OK, reconheço que estou atrasada, mas para meu choque e horror, acabo de saber que o Brasil ganhou apenas prata e bronze olímpicos no futebol. Oh, fuck it! Perdemos pros argentinos, e isso é que me mata: pros argentinos, cara! A gente podia ter perdido pros chineses, não ia doer tanto, mas pros argentinos, mermão, isso sim, machuca. E no futebol feminino, apesar da Marta, apesar da de toda genialidade da Marta, a gente perdeu pras americanas. Isto, sim, é humilhação. A partir de amanhã, só saio na rua de peruca e bigode. Ninguém em Astoria pode ousar suspeitar que eu possa, porventura, ser do Brasil, o país dos jogadores incríveis que nunca chegam lá. Num bairro com tantos brasileiros nacionalistas acima da média (porque brasileiro só costuma amar o Brasil quando no exílio), isto me mataria.

Astoria é um bairro de NYC, como dizer isso sem soar perversa?, meio deslocado da moda. Eu poderia dizer cafona, mas aí eu seria não apenas perversa, como também anti-flamengo, anti-catete, anti-santa-teresa e anti-imigrantes, o que, em última instância, me tornaria uma pessoa anti-imigrante e, portanto, impoliticamente incorreta, o que corresponde à pior das heresias na Nova York da mão-de-obra ridiculamente barata.

Desde que cheguei, eu, que sou uma esponja de sotaques, assisti tanto Dog Whisperer na TV e ouvi tantos mexicanos e porto-riquenhos falando algo parecido com o inglês que adquiri um sotaque genuinamente hispano. Eu, que passei 11 anos estudando na Cultura Inglesa, que fui pra Inglaterra estudar inglês britânico, que nunca achei que pudesse trocar meu sotaque highly-educated-British por qualquer outra merda, agora estou falando um inglês tão totalmente gueto que o staff da Starbucks tenta me responder em espanhol. Em vez de me estressar com isso, até porque estou proibida de me aborrecer, resolvi assumir minha condição terceiro mundo e agir de acordo. Então quando eles dizem "si", eu digo "si, claro", e quando eles dizem "quieres?", eu digo "si, si, cariño, quiero mucho". O Ken fica inocente nessas horas, e é melhor que ele fique assim, porque só quem é do gueto realmente se entende.
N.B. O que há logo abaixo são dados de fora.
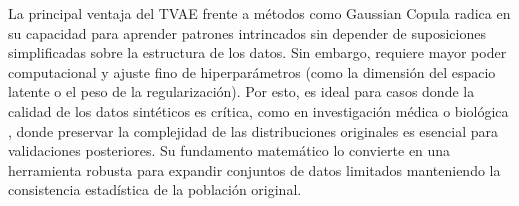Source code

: \documentclass[a4paper,10pt,spanish]{jupyterBook}
\begin{document}
\sphinxAtStartPar
La principal ventaja del TVAE frente a métodos como Gaussian Copula radica en su capacidad para aprender patrones intrincados sin depender de suposiciones simplificadas sobre la estructura de los datos. Sin embargo, requiere mayor poder computacional y ajuste fino de hiperparámetros (como la dimensión del espacio latente o el peso de la regularización). Por esto, es ideal para casos donde la calidad de los datos sintéticos es crítica, como en investigación médica o biológica , donde preservar la complejidad de las distribuciones originales es esencial para validaciones posteriores. Su fundamento matemático lo convierte en una herramienta robusta para expandir conjuntos de datos limitados manteniendo la consistencia estadística de la población original.
\end{document}
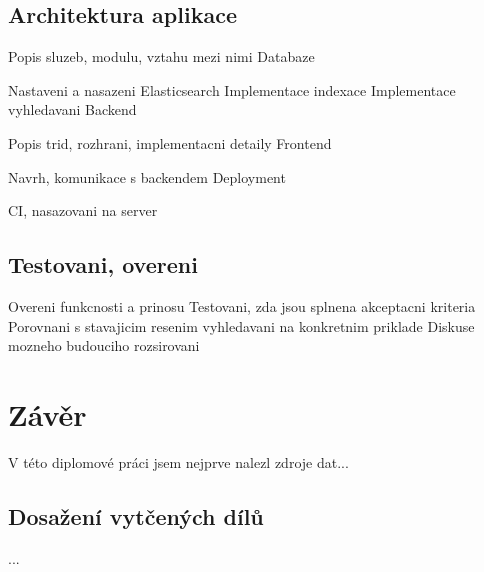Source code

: \documentclass[FM,DP]{tulthesis}
\begin{document}
\section{Architektura aplikace}

Popis sluzeb, modulu, vztahu mezi nimi
Databaze

Nastaveni a nasazeni Elasticsearch
Implementace indexace
Implementace vyhledavani
Backend

Popis trid, rozhrani, implementacni detaily
Frontend

Navrh, komunikace s backendem
Deployment

CI, nasazovani na server

\section{Testovani, overeni}

Overeni funkcnosti a prinosu
Testovani, zda jsou splnena akceptacni kriteria
Porovnani s stavajicim resenim vyhledavani na konkretnim priklade
Diskuse mozneho budouciho rozsirovani




\chapter{Závěr}

V této diplomové práci jsem nejprve nalezl zdroje dat...

\section{Dosažení vytčených dílů}
...
\end{document}

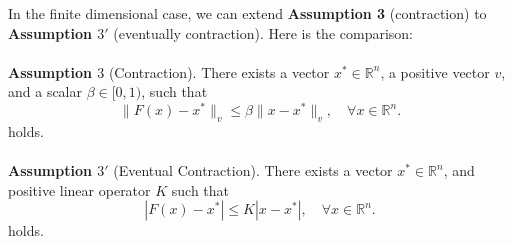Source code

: In the finite dimensional case, we can extend \textbf{Assumption 3} (contraction) to \textbf{Assumption $3'$} (eventually contraction). Here is the comparison: \\
\\
\textbf{Assumption $3$} (Contraction).
There exists a vector $x^* \in \mathbb{R}^n$, a positive vector $v$, and a scalar $\beta \in [0,1)$, such that
\begin{equation}
\|F(x) - x^*\|_v \leq \beta \|x - x^*\|_v, \quad \forall x \in \mathbb{R}^n.
\end{equation} holds.\\
\\
\textbf{Assumption $3'$}  (Eventual Contraction).
There exists a vector $x^* \in \mathbb{R}^n$, and positive linear operator $K$ such that
\begin{equation}
|F(x) - x^*| \leq K |x - x^*|, \quad \forall x \in \mathbb{R}^n.
\end{equation} holds.\\
\\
Desde que eu me assumi gueto, tenho tentado convencer outras pessoas de que elas, também, são gueto. Vocês sabem, talvez duas ou três outras pessoas no mundo inteiro não sejam gueto, e uma deles seria a Gisele Bündchen. Eu acho que o gueto é uma condição normal do ser humano, e ninguém devia ter vergonha disso. Eu não tenho, mas a maioria das pessoas não gosta da idéia de ser gueto. Assumi tanto minha condição terceiro mundista que me recuso a perder um centímetro de bunda em terra estrangeira, por uma questão guetoística de orgulho nacional. Eu posso até emagrecer em solo brasileiro, mas no exterior jamais! Tenho uma bunda e um orgulho gueto-nacionalista a preservar.

Tentei explicar pro Ken que a Ivete Sangalo, nossa embaixadora da axé music, até eternizou um semi-hino nacional mencionando nossa identidade guetoística, aquela que diz que "e vai rolar a festa, vai rolar, o povo do gueto mandou avisar", e ele ficou muito impressionado, porque entende que nenhuma nação deveria se deixaria classificar "gueto" assim, tão fácil e levianamente. Mas depois que ele viu a ilha de Caras no Mar do Little Brazil, ele começou a acreditar em mim. E por mais que eu pense que talvez tenha exagerado, que talvez o Brasil não seja tão gueto assim, acho que é melhor que eles, os "civilizados", pensem que nós somos um povo primitivo de instintos baixos. Talvez assim eles tenham realmente medo de nos pisotear. Duvido muito, mas não custa tentar. Quem tem medo de terrorista, tem medo de qualquer outra coisa.